Again, I appreciate the time dedicated to analyzing the game, but would appreciate it more, in the future, with much less “snark” added.

by RamblininAlb on Dec 22, 2010 10:14 PM EST reply actions  

Tone

I respond to people in the same manner they respond to me. Here was the first sentence I encountered from Paul…


“[It must really be hurting to lose to Hawks again] For a Magic fan to put this ridiculous garbage out as a post on a Hawks site.”

This sentence right away attacks my character, and attacks my work on a far more personal level than, “The issue, as I see it, is with your summation of the Hawks, this season, with only this game as your reference.” According to Paul, whatever insight I bring and whatever work I’ve done automatically bears no meaning to him, and as a member of this blog, to Peachtree Hoops. Plus his tone was as caustic and dismissive towards me as mine towards him.

If my credibility is being attacked, I’ll defend myself. Charting plays takes time. Since I hadn’t seem the broadcast live, it took me four hours. I want to make sure I’m getting things right if I’m going to make somewhat bold claims.

However, If strictly my work is being critiqued then I can discuss the work, the limitations of using one game as a methodology, and the reasons why I believe the Hawks still have work to do without attacking the poster.

For example, I can let you know that Williams had an inconsistent defensive game, but you will note that I did not label it as bad as he did not have a strictly bad defensive game. I pointed out many good things he did, specifically

However, his good hands forced a deflection and one steal, his proper positioning in splitting two defenders on the weak side allowed him to intercept a second steal, and several good perimeter rotations led to unsuccessful Nets possessions. For the game, the Nets scored only eight points in nine possessions against Williams.

That’s not too bad, and is relatively commendable. However, in the playoffs, every single missed rotation gets magnified and Williams has to bring those defensive rotations to a near-flawless level. When talent becomes neutralized in the postseason because everybody is talented, things like defensive rotations make an enormous difference. Also keep in mind, the Nets aren’t a great offensive team.

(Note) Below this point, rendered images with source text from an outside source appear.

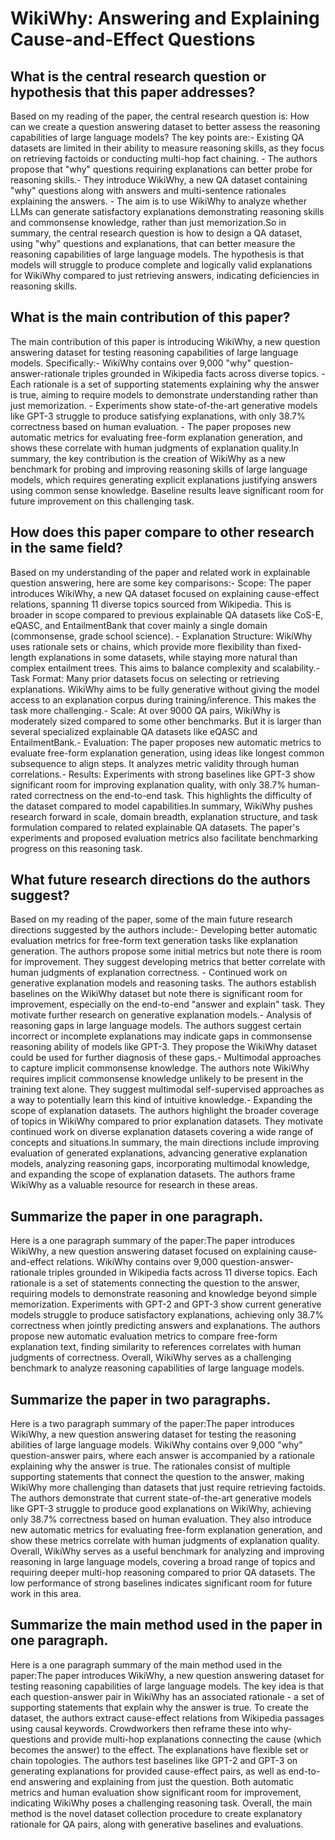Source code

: # WikiWhy: Answering and Explaining Cause-and-Effect Questions

## What is the central research question or hypothesis that this paper addresses?

Based on my reading of the paper, the central research question is: How can we create a question answering dataset to better assess the reasoning capabilities of large language models? The key points are:- Existing QA datasets are limited in their ability to measure reasoning skills, as they focus on retrieving factoids or conducting multi-hop fact chaining. - The authors propose that "why" questions requiring explanations can better probe for reasoning skills.- They introduce WikiWhy, a new QA dataset containing "why" questions along with answers and multi-sentence rationales explaining the answers. - The aim is to use WikiWhy to analyze whether LLMs can generate satisfactory explanations demonstrating reasoning skills and commonsense knowledge, rather than just memorization.So in summary, the central research question is how to design a QA dataset, using "why" questions and explanations, that can better measure the reasoning capabilities of large language models. The hypothesis is that models will struggle to produce complete and logically valid explanations for WikiWhy compared to just retrieving answers, indicating deficiencies in reasoning skills.


## What is the main contribution of this paper?

The main contribution of this paper is introducing WikiWhy, a new question answering dataset for testing reasoning capabilities of large language models. Specifically:- WikiWhy contains over 9,000 "why" question-answer-rationale triples grounded in Wikipedia facts across diverse topics. - Each rationale is a set of supporting statements explaining why the answer is true, aiming to require models to demonstrate understanding rather than just memorization. - Experiments show state-of-the-art generative models like GPT-3 struggle to produce satisfying explanations, with only 38.7% correctness based on human evaluation. - The paper proposes new automatic metrics for evaluating free-form explanation generation, and shows these correlate with human judgments of explanation quality.In summary, the key contribution is the creation of WikiWhy as a new benchmark for probing and improving reasoning skills of large language models, which requires generating explicit explanations justifying answers using common sense knowledge. Baseline results leave significant room for future improvement on this challenging task.


## How does this paper compare to other research in the same field?

Based on my understanding of the paper and related work in explainable question answering, here are some key comparisons:- Scope: The paper introduces WikiWhy, a new QA dataset focused on explaining cause-effect relations, spanning 11 diverse topics sourced from Wikipedia. This is broader in scope compared to previous explainable QA datasets like CoS-E, eQASC, and EntailmentBank that cover mainly a single domain (commonsense, grade school science). - Explanation Structure: WikiWhy uses rationale sets or chains, which provide more flexibility than fixed-length explanations in some datasets, while staying more natural than complex entailment trees. This aims to balance complexity and scalability.- Task Format: Many prior datasets focus on selecting or retrieving explanations. WikiWhy aims to be fully generative without giving the model access to an explanation corpus during training/inference. This makes the task more challenging.- Scale: At over 9000 QA pairs, WikiWhy is moderately sized compared to some other benchmarks. But it is larger than several specialized explainable QA datasets like eQASC and EntailmentBank.- Evaluation: The paper proposes new automatic metrics to evaluate free-form explanation generation, using ideas like longest common subsequence to align steps. It analyzes metric validity through human correlations.- Results: Experiments with strong baselines like GPT-3 show significant room for improving explanation quality, with only 38.7% human-rated correctness on the end-to-end task. This highlights the difficulty of the dataset compared to model capabilities.In summary, WikiWhy pushes research forward in scale, domain breadth, explanation structure, and task formulation compared to related explainable QA datasets. The paper's experiments and proposed evaluation metrics also facilitate benchmarking progress on this reasoning task.


## What future research directions do the authors suggest?

Based on my reading of the paper, some of the main future research directions suggested by the authors include:- Developing better automatic evaluation metrics for free-form text generation tasks like explanation generation. The authors propose some initial metrics but note there is room for improvement. They suggest developing metrics that better correlate with human judgments of explanation correctness. - Continued work on generative explanation models and reasoning tasks. The authors establish baselines on the WikiWhy dataset but note there is significant room for improvement, especially on the end-to-end "answer and explain" task. They motivate further research on generative explanation models.- Analysis of reasoning gaps in large language models. The authors suggest certain incorrect or incomplete explanations may indicate gaps in commonsense reasoning ability of models like GPT-3. They propose the WikiWhy dataset could be used for further diagnosis of these gaps.- Multimodal approaches to capture implicit commonsense knowledge. The authors note WikiWhy requires implicit commonsense knowledge unlikely to be present in the training text alone. They suggest multimodal self-supervised approaches as a way to potentially learn this kind of intuitive knowledge.- Expanding the scope of explanation datasets. The authors highlight the broader coverage of topics in WikiWhy compared to prior explanation datasets. They motivate continued work on diverse explanation datasets covering a wide range of concepts and situations.In summary, the main directions include improving evaluation of generated explanations, advancing generative explanation models, analyzing reasoning gaps, incorporating multimodal knowledge, and expanding the scope of explanation datasets. The authors frame WikiWhy as a valuable resource for research in these areas.


## Summarize the paper in one paragraph.

Here is a one paragraph summary of the paper:The paper introduces WikiWhy, a new question answering dataset focused on explaining cause-and-effect relations. WikiWhy contains over 9,000 question-answer-rationale triples grounded in Wikipedia facts across 11 diverse topics. Each rationale is a set of statements connecting the question to the answer, requiring models to demonstrate reasoning and knowledge beyond simple memorization. Experiments with GPT-2 and GPT-3 show current generative models struggle to produce satisfactory explanations, achieving only 38.7% correctness when jointly predicting answers and explanations. The authors propose new automatic evaluation metrics to compare free-form explanation text, finding similarity to references correlates with human judgments of correctness. Overall, WikiWhy serves as a challenging benchmark to analyze reasoning capabilities of large language models.


## Summarize the paper in two paragraphs.

Here is a two paragraph summary of the paper:The paper introduces WikiWhy, a new question answering dataset for testing the reasoning abilities of large language models. WikiWhy contains over 9,000 "why" question-answer pairs, where each answer is accompanied by a rationale explaining why the answer is true. The rationales consist of multiple supporting statements that connect the question to the answer, making WikiWhy more challenging than datasets that just require retrieving factoids. The authors demonstrate that current state-of-the-art generative models like GPT-3 struggle to produce good explanations on WikiWhy, achieving only 38.7% correctness based on human evaluation. They also introduce new automatic metrics for evaluating free-form explanation generation, and show these metrics correlate with human judgments of explanation quality. Overall, WikiWhy serves as a useful benchmark for analyzing and improving reasoning in large language models, covering a broad range of topics and requiring deeper multi-hop reasoning compared to prior QA datasets. The low performance of strong baselines indicates significant room for future work in this area.


## Summarize the main method used in the paper in one paragraph.

Here is a one paragraph summary of the main method used in the paper:The paper introduces WikiWhy, a new question answering dataset for testing reasoning capabilities of large language models. The key idea is that each question-answer pair in WikiWhy has an associated rationale - a set of supporting statements that explain why the answer is true. To create the dataset, the authors extract cause-effect relations from Wikipedia passages using causal keywords. Crowdworkers then reframe these into why-questions and provide multi-hop explanations connecting the cause (which becomes the answer) to the effect. The explanations have flexible set or chain topologies. The authors test baselines like GPT-2 and GPT-3 on generating explanations for provided cause-effect pairs, as well as end-to-end answering and explaining from just the question. Both automatic metrics and human evaluation show significant room for improvement, indicating WikiWhy poses a challenging reasoning task. Overall, the main method is the novel dataset collection procedure to create explanatory rationale for QA pairs, along with generative baselines and evaluations.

I still see the same too often from other players. Regardless of talent upgrades, it’s this fundamental aspect of relatively lazy help defense and poor defensive IQ (How does Josh Smith foul Devin Harris reaching in in the backcourt when he’s already in foul trouble. That’s unacceptable) that hurts this team as much as any tactical problem.

All I ask is you keep that in mind going forward as you watch and discuss the Hawks going forward. Maybe they’ll change! Teams always adapt and I’ve been wrong plenty of times before. The Hawks are still a young team, maybe they’ll continue figuring things out as they go. But until they do, they’re a notch below the NBA’s elite. That’s what I want to get across—-not that I’m some bitter, jealous Magic fan that needs to piss in Atlanta’s wounds. That’s certainly not what I’m here to do.

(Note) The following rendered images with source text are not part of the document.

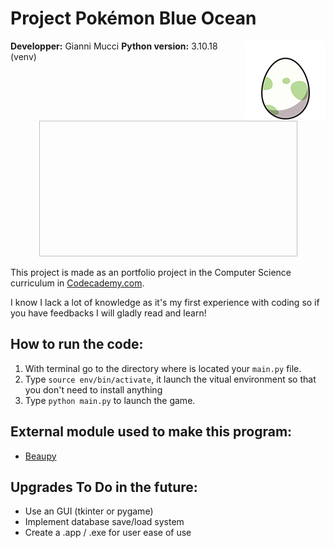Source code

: # Project Pokémon Blue Ocean
<img src= "https://github.com/Desty-MGianni/Pokemon-Blue-Ocean/blob/main/Resources/egg.icns" align= "right">

**Developper:**  Gianni Mucci
**Python version:** 3.10.18 (venv)

<center><img scr= "https://github.com/Desty-MGianni/Pokemon-Blue-Ocean/blob/main/Resources/title.png" width= 413 height= 217></center>

This project is made as an portfolio project in the Computer Science curriculum in [Codecademy.com](https://www.codecademy.com/career-journey/computer-science).

I know I lack a lot of knowledge as it's my first experience with coding so if you have feedbacks I will gladly read and learn!

## How to run the code:

1. With terminal go to the directory where is located your `main.py` file.
2. Type `source env/bin/activate`, it launch the vitual environment so that you don't need to install anything
3. Type `python main.py` to launch the game.

## External module used to make this program:

- [Beaupy](https://pypi.org/project/beaupy/)

## Upgrades To Do in the future:

- Use an GUI (tkinter or pygame)
- Implement database save/load system
- Create a .app / .exe for user ease of use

As I’ve said to Paul, my snarky comments are directed solely towards him and I genuinely wish the members of Peachtree Hoops no ill will.

Best of luck to the team going forward from here on out.

by Erick Blasco on Dec 23, 2010 12:12 AM EST up reply actions  

Wow, sorry I missed this.

Good conversation….very much appreciated the post. Would have slid this into the front page if I’d seen it sooner.